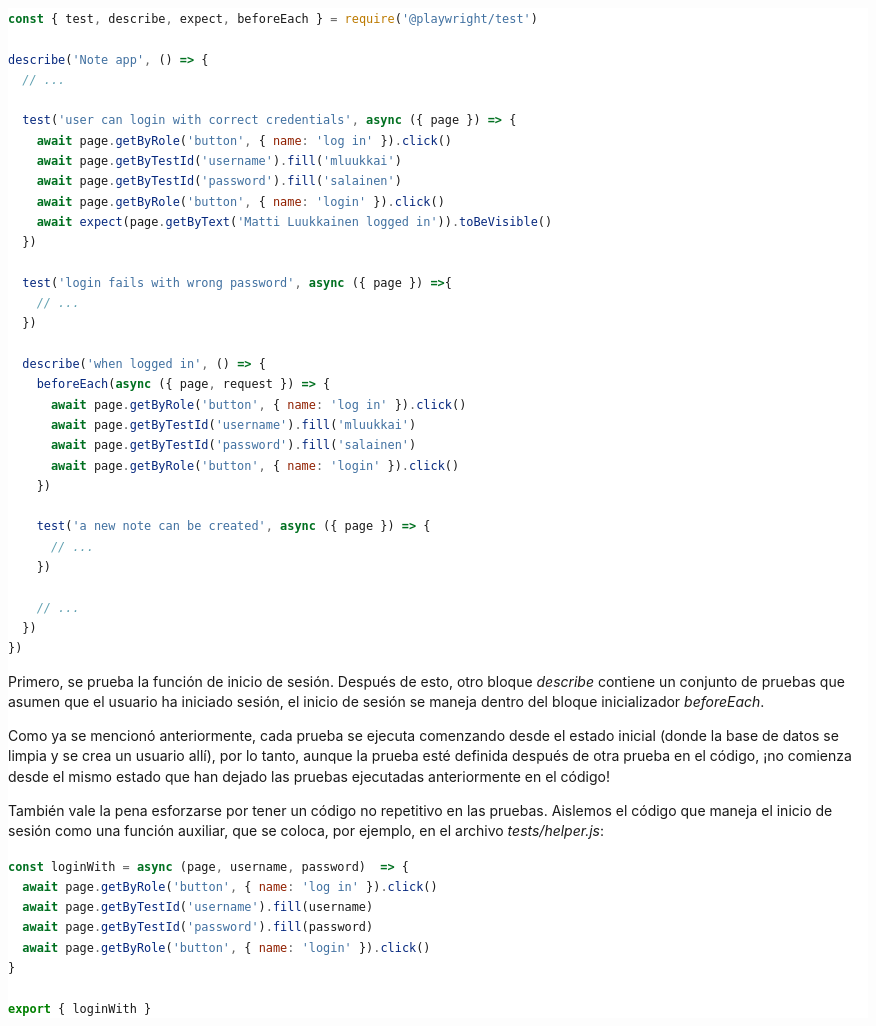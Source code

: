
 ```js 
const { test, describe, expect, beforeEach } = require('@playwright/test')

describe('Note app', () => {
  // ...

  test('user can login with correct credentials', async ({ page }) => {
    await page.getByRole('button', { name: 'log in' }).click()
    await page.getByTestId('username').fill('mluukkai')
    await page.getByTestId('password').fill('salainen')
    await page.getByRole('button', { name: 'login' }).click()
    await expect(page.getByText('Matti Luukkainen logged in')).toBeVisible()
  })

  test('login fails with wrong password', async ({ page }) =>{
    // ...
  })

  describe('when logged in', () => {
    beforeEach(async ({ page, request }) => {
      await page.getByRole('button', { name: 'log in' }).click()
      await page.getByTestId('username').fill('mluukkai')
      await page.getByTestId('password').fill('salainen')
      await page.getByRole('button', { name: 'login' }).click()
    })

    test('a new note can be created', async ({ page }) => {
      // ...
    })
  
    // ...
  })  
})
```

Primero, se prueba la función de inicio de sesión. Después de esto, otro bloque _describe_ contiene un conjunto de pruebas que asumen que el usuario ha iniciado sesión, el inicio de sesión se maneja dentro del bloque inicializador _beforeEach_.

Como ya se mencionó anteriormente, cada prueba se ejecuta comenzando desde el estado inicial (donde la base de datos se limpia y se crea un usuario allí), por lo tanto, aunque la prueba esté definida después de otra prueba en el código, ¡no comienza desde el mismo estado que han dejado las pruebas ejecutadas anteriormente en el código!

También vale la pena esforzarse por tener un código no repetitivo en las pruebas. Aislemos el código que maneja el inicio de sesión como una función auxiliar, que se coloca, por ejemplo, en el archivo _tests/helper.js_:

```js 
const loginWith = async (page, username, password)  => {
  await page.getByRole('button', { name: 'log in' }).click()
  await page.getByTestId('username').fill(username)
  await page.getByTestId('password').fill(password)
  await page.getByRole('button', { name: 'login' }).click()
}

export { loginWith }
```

• • •

EXERCISE PROMPT. Images aside, return each entry above precisely as it stands.

EXPECTED ANSWER.
Source code

:
 ```js 
const { test, describe, expect, beforeEach } = require('@playwright/test')

describe('Note app', () => {
  // ...

  test('user can login with correct credentials', async ({ page }) => {
    await page.getByRole('button', { name: 'log in' }).click()
    await page.getByTestId('username').fill('mluukkai')
    await page.getByTestId('password').fill('salainen')
    await page.getByRole('button', { name: 'login' }).click()
    await expect(page.getByText('Matti Luukkainen logged in')).toBeVisible()
  })

  test('login fails with wrong password', async ({ page }) =>{
    // ...
  })

  describe('when logged in', () => {
    beforeEach(async ({ page, request }) => {
      await page.getByRole('button', { name: 'log in' }).click()
      await page.getByTestId('username').fill('mluukkai')
      await page.getByTestId('password').fill('salainen')
      await page.getByRole('button', { name: 'login' }).click()
    })

    test('a new note can be created', async ({ page }) => {
      // ...
    })
  
    // ...
  })  
})
```

Primero, se prueba la función de inicio de sesión. Después de esto, otro bloque _describe_ contiene un conjunto de pruebas que asumen que el usuario ha iniciado sesión, el inicio de sesión se maneja dentro del bloque inicializador _beforeEach_.

Como ya se mencionó anteriormente, cada prueba se ejecuta comenzando desde el estado inicial (donde la base de datos se limpia y se crea un usuario allí), por lo tanto, aunque la prueba esté definida después de otra prueba en el código, ¡no comienza desde el mismo estado que han dejado las pruebas ejecutadas anteriormente en el código!

También vale la pena esforzarse por tener un código no repetitivo en las pruebas. Aislemos el código que maneja el inicio de sesión como una función auxiliar, que se coloca, por ejemplo, en el archivo _tests/helper.js_:

```js 
const loginWith = async (page, username, password)  => {
  await page.getByRole('button', { name: 'log in' }).click()
  await page.getByTestId('username').fill(username)
  await page.getByTestId('password').fill(password)
  await page.getByRole('button', { name: 'login' }).click()
}

export { loginWith }
```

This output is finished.